Sixteen bottles of light and dark rum dating back to 1780 – the oldest ever to go under the hammer – are to be auctioned this week at Christie’s in London

The bottles were discovered under a thick coating of cobwebs and dust by chance in 2011 at Harwood House in Leeds during an inventory of the cellar. The rum is believed to have been distilled in Barbados, shipped to Britain in barrel then bottled at Harwood House. The auction takes place this Thursday as part of a rare spirits sale, which includes 1910, 1938, 1956 souvenir editions of Johnnie Walker and a decanter of 1940 Macallan.

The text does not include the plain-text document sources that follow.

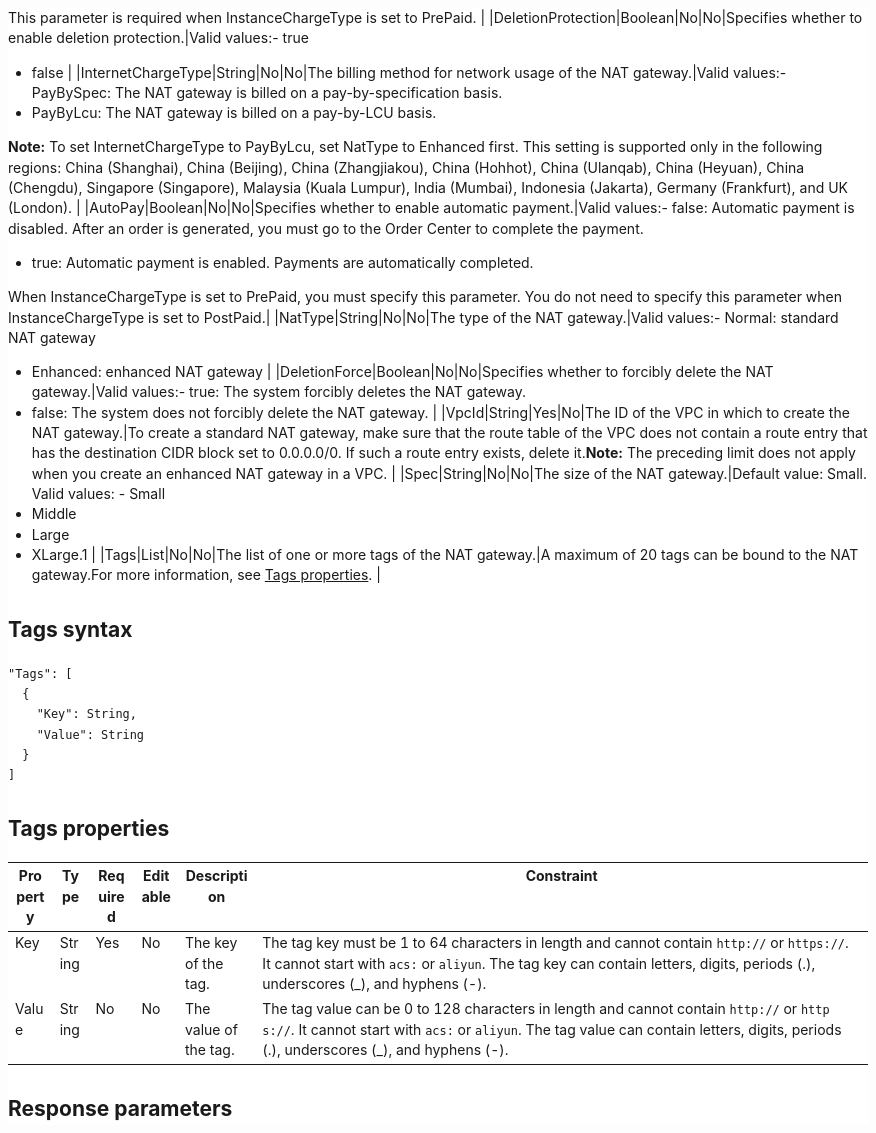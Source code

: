 This parameter is required when InstanceChargeType is set to PrePaid. |
|DeletionProtection|Boolean|No|No|Specifies whether to enable deletion protection.|Valid values:-   true
-   false |
|InternetChargeType|String|No|No|The billing method for network usage of the NAT gateway.|Valid values:-   PayBySpec: The NAT gateway is billed on a pay-by-specification basis.
-   PayByLcu: The NAT gateway is billed on a pay-by-LCU basis.

**Note:** To set InternetChargeType to PayByLcu, set NatType to Enhanced first. This setting is supported only in the following regions: China \(Shanghai\), China \(Beijing\), China \(Zhangjiakou\), China \(Hohhot\), China \(Ulanqab\), China \(Heyuan\), China \(Chengdu\), Singapore \(Singapore\), Malaysia \(Kuala Lumpur\), India \(Mumbai\), Indonesia \(Jakarta\), Germany \(Frankfurt\), and UK \(London\). |
|AutoPay|Boolean|No|No|Specifies whether to enable automatic payment.|Valid values:-   false: Automatic payment is disabled. After an order is generated, you must go to the Order Center to complete the payment.
-   true: Automatic payment is enabled. Payments are automatically completed.

When InstanceChargeType is set to PrePaid, you must specify this parameter. You do not need to specify this parameter when InstanceChargeType is set to PostPaid.|
|NatType|String|No|No|The type of the NAT gateway.|Valid values:-   Normal: standard NAT gateway
-   Enhanced: enhanced NAT gateway |
|DeletionForce|Boolean|No|No|Specifies whether to forcibly delete the NAT gateway.|Valid values:-   true: The system forcibly deletes the NAT gateway.
-   false: The system does not forcibly delete the NAT gateway. |
|VpcId|String|Yes|No|The ID of the VPC in which to create the NAT gateway.|To create a standard NAT gateway, make sure that the route table of the VPC does not contain a route entry that has the destination CIDR block set to 0.0.0.0/0. If such a route entry exists, delete it.**Note:** The preceding limit does not apply when you create an enhanced NAT gateway in a VPC. |
|Spec|String|No|No|The size of the NAT gateway.|Default value: Small. Valid values: -   Small
-   Middle
-   Large
-   XLarge.1 |
|Tags|List|No|No|The list of one or more tags of the NAT gateway.|A maximum of 20 tags can be bound to the NAT gateway.For more information, see [Tags properties](#section_bbo_dwi_ku8). |

## Tags syntax

```
"Tags": [
  {
    "Key": String,
    "Value": String
  }
]
```

## Tags properties

|Property|Type|Required|Editable|Description|Constraint|
|--------|----|--------|--------|-----------|----------|
|Key|String|Yes|No|The key of the tag.|The tag key must be 1 to 64 characters in length and cannot contain `http://` or `https://`. It cannot start with `acs:` or `aliyun`. The tag key can contain letters, digits, periods \(.\), underscores \(\_\), and hyphens \(-\).|
|Value|String|No|No|The value of the tag.|The tag value can be 0 to 128 characters in length and cannot contain `http://` or `https://`. It cannot start with `acs:` or `aliyun`. The tag value can contain letters, digits, periods \(.\), underscores \(\_\), and hyphens \(-\).|

## Response parameters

A year ago, a dozen bottles of rum from the same collection sold for over six times their asking price at Christie’s fetching £78,255, with the lots making £8,225 a piece. Proceeds from the auction, in which eight bottles of light and eight bottles of dark rum will be sold, will go towards the Geraldine Connor Foundation to help disenfranchised young people in the performing arts. The single bottles lots have an estimate of £1,500-2,500, while the two bottle lots are expected to fetch between £3000-5,000. Across the pond in New York, two sales will take place on 12 and 13 December. The “fine and rare wines” sale on 12 December features rare formats of Masseto, three centuries of Madeira including a 1715 Terrantez, and six bottles of 1990 Domaine de la Romanée-Conti.

The “connoisseur collection” sale a day later boasts a selection of every cru that Domaine Méo-Camuzet produces, including multiple vintages of Richebourg. The sale also features large-format Bollinger, Krug and Louis Roederer Cristal, Nebuchadnezzars of Lynch-Bages from 1985 and 1986, and every vintage between 1997-2010 of Echézeaux les Rouges du Bas.